Note: A group can be of any size. In the first example, a group consists of a,b and d while as second example group consists of a and d.
回答1:
There are two tasks here: firstly, making a list of all the relevant combinations, and secondly, evaluating and aggregating rowwise similarity. combn can start the first task, but it takes a little massaging to arrange the results into a neat list. The second task could be handled with prop.table, but here it's simpler to calculate directly.
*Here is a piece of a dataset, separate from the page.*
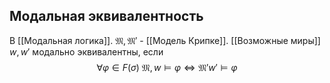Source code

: ## Модальная эквивалентность
В [[Модальная логика]]. $\mathfrak{M}, \mathfrak{M}'$ - [[Модель Крипке]]. [[Возможные миры]] $w, w'$ модально эквивалентны, если $$\forall \varphi \in F(\sigma)\ \mathfrak{M}, w \vDash \varphi \iff \mathfrak{M}'w' \vDash \varphi$$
Here I've used tidyverse grammar (primarily purrr, which is helpful for handling lists), but convert into base if you like.
library(tidyverse)
map(2:length(df), ~combn(names(df), .x, simplify = FALSE)) %>% # get combinations
flatten() %>% # eliminate nesting
set_names(map_chr(., paste0, collapse = '')) %>% # add useful names
# subset df with combination, see if each row has only one unique value
map(~apply(df[.x], 1, function(x){n_distinct(x) == 1})) %>%
map_dbl(~sum(.x) / length(.x)) # calculate TRUE proportion
## ab ac ad bc bd cd abc abd acd bcd abcd
## 0.6 0.2 1.0 0.2 0.6 0.2 0.0 0.6 0.2 0.0 0.0
回答2:
If you have numeric ratings, you could use diff to check if you consistently have 0 difference between each rater:
f <- function(cols, data) {
sum(colSums(diff(t(data[cols]))==0)==(length(cols)-1)) / nrow(data)
}
Results are as expected when applying the function to example groups:
f(c("a","b","d"), df)
#[1] 0.6
f(c("a","d"), df)
#[1] 1
回答3:
With base R functions you could do:
groupVec = c("a","b","d")
transDF = t(as.matrix(DF))
subDF = transDF[rownames(transDF) %in% groupVec,]
subDF
# [,1] [,2] [,3] [,4] [,5]
# a 1 2 1 2 1
# b 1 2 2 1 1
# d 1 2 1 2 1
#if length of unique values is 1, it implies match across all objects, count unique values/total columns = match pct
match_pct = sum(sapply(as.data.frame(subDF), function(x) sum(length(unique(x))==1) ))/ncol(subDF)
match_pct
# [1] 0.6
Wrapping it in a custom funtion:
fn_matchPercent = function(groupVec = c("a","d") ) {
transDF = t(as.matrix(DF))
subDF = transDF[rownames(transDF) %in% groupVec,]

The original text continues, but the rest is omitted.